» **THE INPUT**:
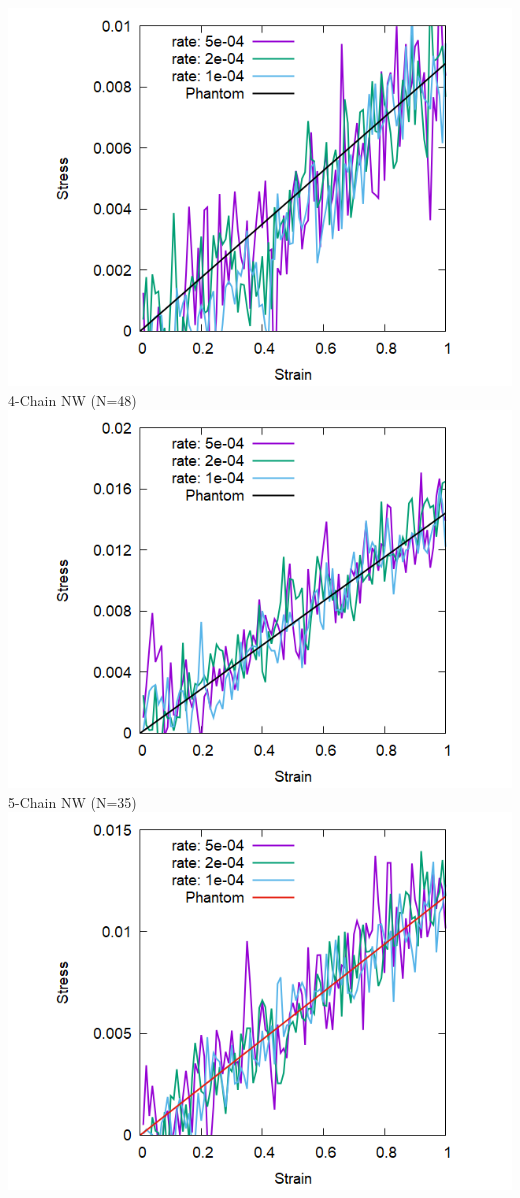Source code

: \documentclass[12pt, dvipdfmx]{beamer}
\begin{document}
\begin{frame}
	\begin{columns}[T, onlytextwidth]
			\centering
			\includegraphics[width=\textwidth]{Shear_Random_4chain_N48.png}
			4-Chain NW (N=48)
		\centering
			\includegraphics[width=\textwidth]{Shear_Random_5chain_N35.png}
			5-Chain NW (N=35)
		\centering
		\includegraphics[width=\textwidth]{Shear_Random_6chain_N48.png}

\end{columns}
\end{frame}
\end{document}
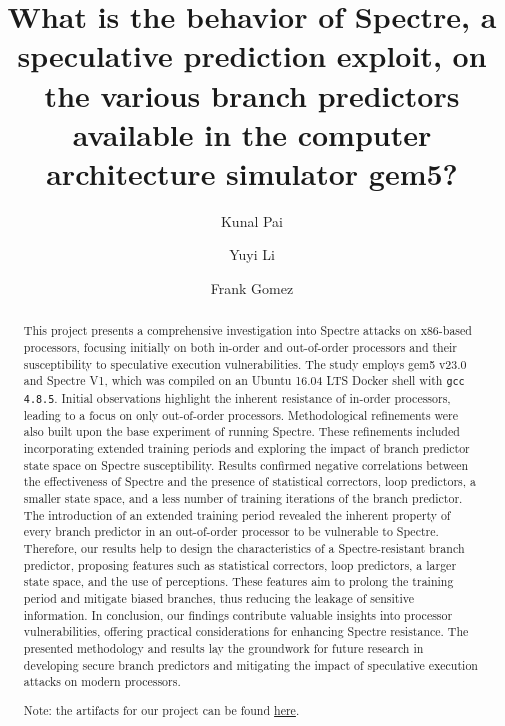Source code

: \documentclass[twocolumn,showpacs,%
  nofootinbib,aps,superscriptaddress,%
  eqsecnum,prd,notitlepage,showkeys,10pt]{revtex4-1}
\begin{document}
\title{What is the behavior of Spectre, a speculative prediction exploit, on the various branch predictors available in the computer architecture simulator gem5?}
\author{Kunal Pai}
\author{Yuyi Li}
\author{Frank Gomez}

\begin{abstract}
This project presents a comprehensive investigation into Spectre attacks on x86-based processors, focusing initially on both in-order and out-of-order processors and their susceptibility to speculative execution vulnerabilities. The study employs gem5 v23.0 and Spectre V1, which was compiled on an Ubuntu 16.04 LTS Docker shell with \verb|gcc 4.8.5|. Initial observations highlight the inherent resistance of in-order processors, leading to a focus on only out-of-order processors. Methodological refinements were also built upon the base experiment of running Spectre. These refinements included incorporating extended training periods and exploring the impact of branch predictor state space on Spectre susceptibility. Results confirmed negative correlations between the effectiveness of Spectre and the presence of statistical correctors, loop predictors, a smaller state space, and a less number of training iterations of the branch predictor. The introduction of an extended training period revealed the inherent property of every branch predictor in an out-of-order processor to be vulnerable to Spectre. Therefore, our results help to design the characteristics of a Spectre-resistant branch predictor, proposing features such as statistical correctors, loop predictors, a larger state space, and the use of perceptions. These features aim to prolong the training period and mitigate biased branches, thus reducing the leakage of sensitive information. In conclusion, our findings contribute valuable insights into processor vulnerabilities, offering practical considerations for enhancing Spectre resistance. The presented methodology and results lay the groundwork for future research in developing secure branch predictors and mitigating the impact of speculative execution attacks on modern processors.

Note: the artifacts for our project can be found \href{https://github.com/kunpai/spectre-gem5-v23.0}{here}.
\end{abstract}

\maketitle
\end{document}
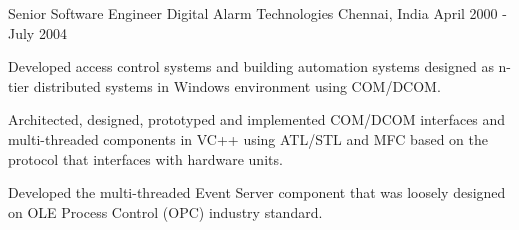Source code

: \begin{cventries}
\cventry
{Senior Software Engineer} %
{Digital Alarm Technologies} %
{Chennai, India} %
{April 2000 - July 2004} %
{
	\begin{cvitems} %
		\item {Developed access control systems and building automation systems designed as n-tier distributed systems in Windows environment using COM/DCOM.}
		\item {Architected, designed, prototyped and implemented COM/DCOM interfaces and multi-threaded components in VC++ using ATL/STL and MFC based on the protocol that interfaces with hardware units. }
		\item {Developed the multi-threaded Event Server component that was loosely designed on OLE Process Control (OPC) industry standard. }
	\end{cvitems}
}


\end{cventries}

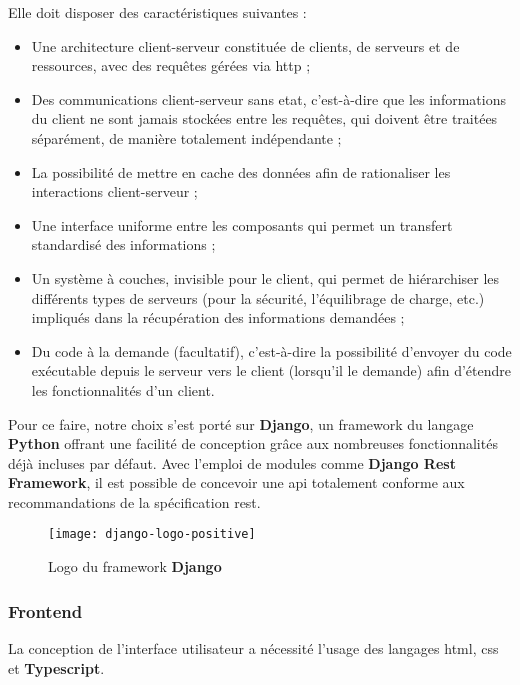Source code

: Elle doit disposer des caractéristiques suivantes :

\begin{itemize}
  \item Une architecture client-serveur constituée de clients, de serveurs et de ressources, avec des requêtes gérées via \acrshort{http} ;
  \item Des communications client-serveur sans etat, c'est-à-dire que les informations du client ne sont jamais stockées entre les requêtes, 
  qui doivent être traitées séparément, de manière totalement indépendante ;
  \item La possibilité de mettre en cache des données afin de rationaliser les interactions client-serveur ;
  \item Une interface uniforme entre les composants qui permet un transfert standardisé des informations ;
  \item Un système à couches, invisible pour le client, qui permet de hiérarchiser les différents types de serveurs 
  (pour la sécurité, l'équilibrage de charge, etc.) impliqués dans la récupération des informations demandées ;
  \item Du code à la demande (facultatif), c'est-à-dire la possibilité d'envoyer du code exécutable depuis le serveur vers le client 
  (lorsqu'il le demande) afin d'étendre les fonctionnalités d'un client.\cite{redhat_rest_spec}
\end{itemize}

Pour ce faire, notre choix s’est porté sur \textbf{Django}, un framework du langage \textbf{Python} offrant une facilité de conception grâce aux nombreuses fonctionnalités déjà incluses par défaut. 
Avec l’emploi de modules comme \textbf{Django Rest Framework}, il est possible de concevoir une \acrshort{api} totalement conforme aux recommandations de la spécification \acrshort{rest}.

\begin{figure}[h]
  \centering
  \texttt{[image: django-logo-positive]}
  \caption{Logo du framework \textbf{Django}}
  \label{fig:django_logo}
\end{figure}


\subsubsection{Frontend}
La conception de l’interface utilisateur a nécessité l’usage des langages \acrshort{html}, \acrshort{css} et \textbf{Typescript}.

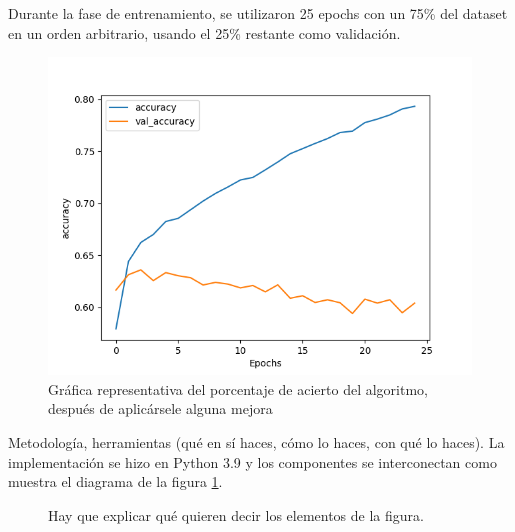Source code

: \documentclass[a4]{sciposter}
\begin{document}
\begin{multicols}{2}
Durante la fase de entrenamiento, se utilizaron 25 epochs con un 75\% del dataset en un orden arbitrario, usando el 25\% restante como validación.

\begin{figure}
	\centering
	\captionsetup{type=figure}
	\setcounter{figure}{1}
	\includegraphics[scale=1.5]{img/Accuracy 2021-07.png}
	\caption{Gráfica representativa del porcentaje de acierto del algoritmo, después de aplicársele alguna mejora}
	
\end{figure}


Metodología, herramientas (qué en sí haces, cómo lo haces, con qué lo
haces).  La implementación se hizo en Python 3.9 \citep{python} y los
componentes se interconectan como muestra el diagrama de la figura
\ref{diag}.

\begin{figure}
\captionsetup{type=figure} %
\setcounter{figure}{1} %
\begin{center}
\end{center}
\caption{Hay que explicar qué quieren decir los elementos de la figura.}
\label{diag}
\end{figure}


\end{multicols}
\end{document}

» **TASK DESCRIPTION**: Each record above must be retyped exactly as given, with the images excluded.

» **SOLUTION FOR THIS TASK**:
Source code

: \documentclass[12pt, dvipdfmx]{beamer}
\begin{document}
\begin{frame}
	\begin{columns}[T, onlytextwidth]
			\centering
			\includegraphics[width=\textwidth]{Shear_Random_4chain_N48.png}
			4-Chain NW (N=48)
		\centering
			\includegraphics[width=\textwidth]{Shear_Random_5chain_N35.png}
			5-Chain NW (N=35)
		\centering
		\includegraphics[width=\textwidth]{Shear_Random_6chain_N48.png}

\end{columns}
\end{frame}
\end{document}
Source code

: \documentclass[twocolumn,showpacs,%
  nofootinbib,aps,superscriptaddress,%
  eqsecnum,prd,notitlepage,showkeys,10pt]{revtex4-1}
\begin{document}
\title{What is the behavior of Spectre, a speculative prediction exploit, on the various branch predictors available in the computer architecture simulator gem5?}
\author{Kunal Pai}
\author{Yuyi Li}
\author{Frank Gomez}

\begin{abstract}
This project presents a comprehensive investigation into Spectre attacks on x86-based processors, focusing initially on both in-order and out-of-order processors and their susceptibility to speculative execution vulnerabilities. The study employs gem5 v23.0 and Spectre V1, which was compiled on an Ubuntu 16.04 LTS Docker shell with \verb|gcc 4.8.5|. Initial observations highlight the inherent resistance of in-order processors, leading to a focus on only out-of-order processors. Methodological refinements were also built upon the base experiment of running Spectre. These refinements included incorporating extended training periods and exploring the impact of branch predictor state space on Spectre susceptibility. Results confirmed negative correlations between the effectiveness of Spectre and the presence of statistical correctors, loop predictors, a smaller state space, and a less number of training iterations of the branch predictor. The introduction of an extended training period revealed the inherent property of every branch predictor in an out-of-order processor to be vulnerable to Spectre. Therefore, our results help to design the characteristics of a Spectre-resistant branch predictor, proposing features such as statistical correctors, loop predictors, a larger state space, and the use of perceptions. These features aim to prolong the training period and mitigate biased branches, thus reducing the leakage of sensitive information. In conclusion, our findings contribute valuable insights into processor vulnerabilities, offering practical considerations for enhancing Spectre resistance. The presented methodology and results lay the groundwork for future research in developing secure branch predictors and mitigating the impact of speculative execution attacks on modern processors.

Note: the artifacts for our project can be found \href{https://github.com/kunpai/spectre-gem5-v23.0}{here}.
\end{abstract}

\maketitle
\end{document}
Source code

: \begin{cventries}
\cventry
{Senior Software Engineer} %
{Digital Alarm Technologies} %
{Chennai, India} %
{April 2000 - July 2004} %
{
	\begin{cvitems} %
		\item {Developed access control systems and building automation systems designed as n-tier distributed systems in Windows environment using COM/DCOM.}
		\item {Architected, designed, prototyped and implemented COM/DCOM interfaces and multi-threaded components in VC++ using ATL/STL and MFC based on the protocol that interfaces with hardware units. }
		\item {Developed the multi-threaded Event Server component that was loosely designed on OLE Process Control (OPC) industry standard. }
	\end{cvitems}
}


\end{cventries}

Source code

: Elle doit disposer des caractéristiques suivantes :

\begin{itemize}
  \item Une architecture client-serveur constituée de clients, de serveurs et de ressources, avec des requêtes gérées via \acrshort{http} ;
  \item Des communications client-serveur sans etat, c'est-à-dire que les informations du client ne sont jamais stockées entre les requêtes, 
  qui doivent être traitées séparément, de manière totalement indépendante ;
  \item La possibilité de mettre en cache des données afin de rationaliser les interactions client-serveur ;
  \item Une interface uniforme entre les composants qui permet un transfert standardisé des informations ;
  \item Un système à couches, invisible pour le client, qui permet de hiérarchiser les différents types de serveurs 
  (pour la sécurité, l'équilibrage de charge, etc.) impliqués dans la récupération des informations demandées ;
  \item Du code à la demande (facultatif), c'est-à-dire la possibilité d'envoyer du code exécutable depuis le serveur vers le client 
  (lorsqu'il le demande) afin d'étendre les fonctionnalités d'un client.\cite{redhat_rest_spec}
\end{itemize}

Pour ce faire, notre choix s’est porté sur \textbf{Django}, un framework du langage \textbf{Python} offrant une facilité de conception grâce aux nombreuses fonctionnalités déjà incluses par défaut. 
Avec l’emploi de modules comme \textbf{Django Rest Framework}, il est possible de concevoir une \acrshort{api} totalement conforme aux recommandations de la spécification \acrshort{rest}.

\begin{figure}[h]
  \centering
  \texttt{[image: django-logo-positive]}
  \caption{Logo du framework \textbf{Django}}
  \label{fig:django_logo}
\end{figure}


\subsubsection{Frontend}
La conception de l’interface utilisateur a nécessité l’usage des langages \acrshort{html}, \acrshort{css} et \textbf{Typescript}.

Source code

: \documentclass[a4]{sciposter}
\begin{document}
\begin{multicols}{2}
Durante la fase de entrenamiento, se utilizaron 25 epochs con un 75\% del dataset en un orden arbitrario, usando el 25\% restante como validación.

\begin{figure}
	\centering
	\captionsetup{type=figure}
	\setcounter{figure}{1}
	\includegraphics[scale=1.5]{img/Accuracy 2021-07.png}
	\caption{Gráfica representativa del porcentaje de acierto del algoritmo, después de aplicársele alguna mejora}
	
\end{figure}


Metodología, herramientas (qué en sí haces, cómo lo haces, con qué lo
haces).  La implementación se hizo en Python 3.9 \citep{python} y los
componentes se interconectan como muestra el diagrama de la figura
\ref{diag}.

\begin{figure}
\captionsetup{type=figure} %
\setcounter{figure}{1} %
\begin{center}
\end{center}
\caption{Hay que explicar qué quieren decir los elementos de la figura.}
\label{diag}
\end{figure}


\end{multicols}
\end{document}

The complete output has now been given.